NON SOLO PAROLE - La strada verso l’inclusione, un passo dopo l’altro
A cura della Redazione
Il dibattito sulla neutralità di genere nel linguaggio non è recente, già nel 2008 il Parlamento Europeo avviava una riflessione sulla tematica, diventando una delle prime organizzazioni internazionali a adottare specifiche linee guida multilingue. Nel corso dell’ultimo decennio l’importanza del tema linguistico ha acquistato rilevanza non solo nel mondo istituzionale e in quello accademico ma anche in quello aziendale. Le organizzazioni, infatti, nel progettare le strategie di Inclusion&Diversity hanno iniziato a comprendere che l’inclusione passa anche per il modo e il tono con cui ci si esprime in azienda e che questo non riguarda solo il genere ma anche, ad esempio, la disabilità. “Sul fronte del genere la nostra lingua madre è improntata al binarismo ma come parte di una realtà multinazionale in azienda usiamo abitualmente l’inglese anche per le nostre comunicazioni interne” spiega Carlamaria Tiburtini, HR Business Partner e I&D Leader di Avio Aero “Questo aiuta non solo perché è una lingua universale che avvicina anche i colleghi di diversa nazionalità presenti nell’organizzazione, ma per la sua natura neutrale va incontro all’inclusione”.
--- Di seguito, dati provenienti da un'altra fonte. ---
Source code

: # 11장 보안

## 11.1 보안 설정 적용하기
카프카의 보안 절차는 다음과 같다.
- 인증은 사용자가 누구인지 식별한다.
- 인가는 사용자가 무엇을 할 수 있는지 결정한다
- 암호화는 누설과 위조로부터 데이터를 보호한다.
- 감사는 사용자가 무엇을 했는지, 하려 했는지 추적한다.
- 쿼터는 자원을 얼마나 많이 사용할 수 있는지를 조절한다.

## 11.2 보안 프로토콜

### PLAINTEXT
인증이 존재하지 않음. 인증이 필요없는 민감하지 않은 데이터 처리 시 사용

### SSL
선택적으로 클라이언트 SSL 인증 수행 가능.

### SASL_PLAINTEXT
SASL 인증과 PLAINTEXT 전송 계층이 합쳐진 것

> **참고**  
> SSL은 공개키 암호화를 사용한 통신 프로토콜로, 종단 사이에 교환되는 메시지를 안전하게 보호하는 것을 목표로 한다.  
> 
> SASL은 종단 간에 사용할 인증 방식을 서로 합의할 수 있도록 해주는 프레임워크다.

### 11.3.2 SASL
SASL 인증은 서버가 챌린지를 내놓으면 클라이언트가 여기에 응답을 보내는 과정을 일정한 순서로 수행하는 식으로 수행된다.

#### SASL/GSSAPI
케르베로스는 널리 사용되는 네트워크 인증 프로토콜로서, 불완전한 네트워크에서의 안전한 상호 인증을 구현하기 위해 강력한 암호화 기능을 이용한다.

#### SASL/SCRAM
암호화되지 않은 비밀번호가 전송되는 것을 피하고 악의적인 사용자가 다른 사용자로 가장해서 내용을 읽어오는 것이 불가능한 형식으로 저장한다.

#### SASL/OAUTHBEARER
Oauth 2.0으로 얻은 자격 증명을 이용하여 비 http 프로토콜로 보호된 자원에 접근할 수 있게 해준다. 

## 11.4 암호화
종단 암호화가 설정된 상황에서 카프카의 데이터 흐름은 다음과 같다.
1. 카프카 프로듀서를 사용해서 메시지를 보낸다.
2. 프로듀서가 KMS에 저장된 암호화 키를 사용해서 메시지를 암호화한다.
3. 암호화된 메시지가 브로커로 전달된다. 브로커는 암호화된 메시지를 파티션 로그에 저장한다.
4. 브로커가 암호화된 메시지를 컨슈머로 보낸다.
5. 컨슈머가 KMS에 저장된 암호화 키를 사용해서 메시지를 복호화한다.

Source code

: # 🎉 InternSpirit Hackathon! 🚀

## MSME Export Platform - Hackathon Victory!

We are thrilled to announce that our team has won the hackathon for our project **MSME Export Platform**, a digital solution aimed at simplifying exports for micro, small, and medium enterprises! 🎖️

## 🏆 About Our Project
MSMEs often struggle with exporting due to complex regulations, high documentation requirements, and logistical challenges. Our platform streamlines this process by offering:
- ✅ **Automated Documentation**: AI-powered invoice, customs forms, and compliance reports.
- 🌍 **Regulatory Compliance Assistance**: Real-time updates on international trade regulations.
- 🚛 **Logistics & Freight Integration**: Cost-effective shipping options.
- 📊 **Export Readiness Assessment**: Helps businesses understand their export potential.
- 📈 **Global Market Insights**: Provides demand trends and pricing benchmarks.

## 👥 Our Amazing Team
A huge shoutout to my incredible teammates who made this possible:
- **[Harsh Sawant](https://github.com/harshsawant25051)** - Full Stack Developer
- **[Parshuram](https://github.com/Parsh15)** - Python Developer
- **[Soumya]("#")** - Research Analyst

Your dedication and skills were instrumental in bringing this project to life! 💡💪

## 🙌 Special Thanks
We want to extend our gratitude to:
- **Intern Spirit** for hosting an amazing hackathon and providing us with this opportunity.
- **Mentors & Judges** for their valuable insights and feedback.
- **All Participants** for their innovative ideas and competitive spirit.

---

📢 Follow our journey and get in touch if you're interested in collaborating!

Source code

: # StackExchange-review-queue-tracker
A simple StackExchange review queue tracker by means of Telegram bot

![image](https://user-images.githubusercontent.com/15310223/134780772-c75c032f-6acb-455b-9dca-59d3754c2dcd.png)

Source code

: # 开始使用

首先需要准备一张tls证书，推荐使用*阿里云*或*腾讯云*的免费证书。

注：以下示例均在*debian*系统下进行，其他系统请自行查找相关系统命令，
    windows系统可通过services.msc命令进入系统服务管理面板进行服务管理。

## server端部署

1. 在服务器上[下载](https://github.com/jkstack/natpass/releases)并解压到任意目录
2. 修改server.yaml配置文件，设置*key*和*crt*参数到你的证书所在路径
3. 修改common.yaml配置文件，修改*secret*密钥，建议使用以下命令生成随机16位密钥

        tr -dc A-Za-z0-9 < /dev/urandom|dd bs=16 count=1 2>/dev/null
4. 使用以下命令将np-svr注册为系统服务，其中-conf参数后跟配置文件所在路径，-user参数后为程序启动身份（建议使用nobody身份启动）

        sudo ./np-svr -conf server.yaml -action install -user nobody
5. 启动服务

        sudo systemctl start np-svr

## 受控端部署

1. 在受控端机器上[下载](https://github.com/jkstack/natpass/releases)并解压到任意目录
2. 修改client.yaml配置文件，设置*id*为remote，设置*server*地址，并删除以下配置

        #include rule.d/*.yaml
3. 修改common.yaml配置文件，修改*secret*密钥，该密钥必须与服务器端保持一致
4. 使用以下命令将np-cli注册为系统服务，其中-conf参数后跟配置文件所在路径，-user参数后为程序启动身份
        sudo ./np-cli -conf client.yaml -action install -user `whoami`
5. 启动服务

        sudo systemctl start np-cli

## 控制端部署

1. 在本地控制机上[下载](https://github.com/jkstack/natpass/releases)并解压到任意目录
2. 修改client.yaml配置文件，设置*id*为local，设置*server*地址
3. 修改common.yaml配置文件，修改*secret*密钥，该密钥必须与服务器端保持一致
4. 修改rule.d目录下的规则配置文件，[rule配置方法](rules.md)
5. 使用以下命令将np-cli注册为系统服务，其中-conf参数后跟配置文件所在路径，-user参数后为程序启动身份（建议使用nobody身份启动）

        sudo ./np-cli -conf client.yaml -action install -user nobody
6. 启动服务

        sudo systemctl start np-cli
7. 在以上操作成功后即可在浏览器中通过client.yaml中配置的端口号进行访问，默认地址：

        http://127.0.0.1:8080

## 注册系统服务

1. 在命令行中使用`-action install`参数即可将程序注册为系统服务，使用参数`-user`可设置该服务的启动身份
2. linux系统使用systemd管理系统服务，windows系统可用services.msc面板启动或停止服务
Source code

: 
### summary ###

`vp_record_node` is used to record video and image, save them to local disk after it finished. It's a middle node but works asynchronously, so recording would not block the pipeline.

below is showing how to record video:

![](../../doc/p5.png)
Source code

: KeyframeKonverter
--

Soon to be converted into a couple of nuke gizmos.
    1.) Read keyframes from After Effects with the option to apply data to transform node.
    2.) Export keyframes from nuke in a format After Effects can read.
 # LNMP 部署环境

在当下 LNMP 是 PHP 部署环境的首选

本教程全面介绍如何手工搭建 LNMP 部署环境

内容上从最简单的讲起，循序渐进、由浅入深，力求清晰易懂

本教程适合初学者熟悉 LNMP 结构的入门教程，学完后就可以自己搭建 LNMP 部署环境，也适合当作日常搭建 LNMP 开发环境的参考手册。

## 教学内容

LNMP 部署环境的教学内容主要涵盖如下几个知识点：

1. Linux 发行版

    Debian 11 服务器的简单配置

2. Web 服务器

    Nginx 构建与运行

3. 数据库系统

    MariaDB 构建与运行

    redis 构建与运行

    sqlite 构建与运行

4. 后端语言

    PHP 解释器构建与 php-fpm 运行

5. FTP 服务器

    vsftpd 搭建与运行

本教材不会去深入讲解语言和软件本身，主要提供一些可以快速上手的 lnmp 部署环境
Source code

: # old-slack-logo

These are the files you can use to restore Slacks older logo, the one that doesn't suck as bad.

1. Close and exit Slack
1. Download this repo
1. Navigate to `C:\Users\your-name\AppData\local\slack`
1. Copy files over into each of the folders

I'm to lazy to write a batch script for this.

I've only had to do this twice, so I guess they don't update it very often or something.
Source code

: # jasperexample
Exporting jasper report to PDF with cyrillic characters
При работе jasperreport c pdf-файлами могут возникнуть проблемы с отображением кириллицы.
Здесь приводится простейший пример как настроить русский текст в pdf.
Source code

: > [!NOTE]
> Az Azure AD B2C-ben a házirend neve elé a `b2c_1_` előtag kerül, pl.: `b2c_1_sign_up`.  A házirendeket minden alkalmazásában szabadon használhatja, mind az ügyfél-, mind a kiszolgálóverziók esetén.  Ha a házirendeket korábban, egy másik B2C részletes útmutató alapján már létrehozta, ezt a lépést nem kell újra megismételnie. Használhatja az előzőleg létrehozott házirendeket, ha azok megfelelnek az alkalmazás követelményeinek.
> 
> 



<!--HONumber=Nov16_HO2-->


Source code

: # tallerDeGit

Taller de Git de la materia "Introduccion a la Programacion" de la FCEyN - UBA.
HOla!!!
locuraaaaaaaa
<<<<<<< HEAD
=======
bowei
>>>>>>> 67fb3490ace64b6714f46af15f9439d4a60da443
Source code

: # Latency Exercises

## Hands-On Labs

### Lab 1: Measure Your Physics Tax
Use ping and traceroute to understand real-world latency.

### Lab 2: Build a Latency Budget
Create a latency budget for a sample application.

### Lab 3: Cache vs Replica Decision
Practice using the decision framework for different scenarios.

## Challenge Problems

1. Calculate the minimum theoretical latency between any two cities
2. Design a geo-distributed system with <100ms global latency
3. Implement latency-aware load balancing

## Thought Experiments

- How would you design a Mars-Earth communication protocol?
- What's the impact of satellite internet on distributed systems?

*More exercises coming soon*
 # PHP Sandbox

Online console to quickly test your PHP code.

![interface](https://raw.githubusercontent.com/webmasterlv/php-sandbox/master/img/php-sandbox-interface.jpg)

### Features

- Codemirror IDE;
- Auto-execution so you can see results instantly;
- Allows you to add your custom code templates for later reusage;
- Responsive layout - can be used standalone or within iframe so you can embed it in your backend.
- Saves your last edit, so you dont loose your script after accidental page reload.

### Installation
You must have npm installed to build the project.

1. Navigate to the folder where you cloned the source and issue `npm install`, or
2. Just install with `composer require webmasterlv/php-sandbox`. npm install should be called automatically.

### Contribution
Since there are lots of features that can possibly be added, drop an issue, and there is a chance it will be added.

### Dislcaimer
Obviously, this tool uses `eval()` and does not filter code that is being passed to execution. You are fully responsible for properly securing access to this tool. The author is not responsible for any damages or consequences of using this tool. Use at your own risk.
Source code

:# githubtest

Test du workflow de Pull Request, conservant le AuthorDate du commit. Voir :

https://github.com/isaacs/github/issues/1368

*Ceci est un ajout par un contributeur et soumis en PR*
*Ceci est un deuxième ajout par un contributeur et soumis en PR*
“La riflessione più profonda però” aggiunge Carlamaria “tocca il modo di comunicare di ciascuno, le parole che abitualmente usiamo. Come afferma Igor Suran, direttore generale dell’associazione Parks Liberi e Uguali di cui noi facciamo parte, le parole che fanno sentire esclusi non sono necessariamente volgari e offensive. Molto spesso sono le stesse parole che usiamo ogni giorno che in determinati contesti fanno sentire esclusi coloro che non si riconoscono in questo parametro espressivo. Questo è molto vero nell’ambito della disabilità ad esempio, dove espressioni stigmatizzanti sono state sì sostituite da altre, ma talvolta altrettanto inadeguate, scorrette da un punto di vista scientifico o peggio paternalistiche”. In Avio Aero l’attenzione a questo aspetto fa parte del percorso di sensibilizzazione culturale che l’azienda ha fortemente voluto. “Nel caso della nostra azienda”, continua Carlamaria, la fabbrica è il cuore operativo, sicuramente il contesto più rilevante in termini numerici e anche il luogo dove è prevalente la presenza maschile. Negli anni, le politiche di talent acquisition e retention e la visione della brilliant factory – un nuovo approccio al manufacturing improntato su tecnologia e innovazione che trasforma completamente l’ambiente di fabbrica tradizionalmente inteso - ci hanno portato ad inserire sempre più donne sulle linee produttive facendo emergere problematiche relative al linguaggio, amplificate poi dall’apertura al mondo LGBTIQ+. All’inizio, in alcuni casi, dai termini sessisti o volgari sono scaturiti anche comportamenti inappropriati. Insieme alle necessarie azioni disciplinari abbiamo iniziato a lavorare sul piano organizzativo alla composizione dei team per renderli quanto più possibile diversi per età, genere, anzianità di servizio e sugli stereotipi con iter di formazione specifica e testimonianze.
Ora ci stiamo concentrando molto sulla consapevolezza personale e vogliamo condurre dei progetti pilota nei nostri stabilimenti aperti a tutte le funzioni e figure professionali per far percepire il valore dell’appropriatezza del linguaggio e, di conseguenza, aumentarne l’uso cosciente”. Non solo per passione personale, ma anche per interesse professionale, Carlamaria Tiburtini segue con interesse le teorie sull’evoluzione della lingua in relazione all’inclusione “E’ interessante vedere come ci sia molta ricerca per far evolvere la lingua in modo che rifletta l’attualità e trovare soluzioni alternative al predominio del maschile; penso al “singular they” - parola dell’anno 2019 eletta dall’American Dialect Association - che riflette l’attenzione alla diversità da parte della società americana o lo schwa - il simbolo usato dai linguisti per definire una corretta pronuncia - in sostituzione dell’asterisco a fine parola, a sua volta scelto per sostituire il maschile e il femminile. Come professionista delle Risorse Umane sento la responsabilità di guardare al linguaggio come una componente fondante della strategia di inclusione, per creare una cultura del rispetto che è il presupposto della collaborazione e del lavorare insieme. Nel mondo del lavoro sta entrando la generazione Z per la quale i temi della diversità fanno parte del sistema valoriale e sulla base del linguaggio e del comportamento etico valutano l’azienda. Non possiamo perdere questa opportunità.”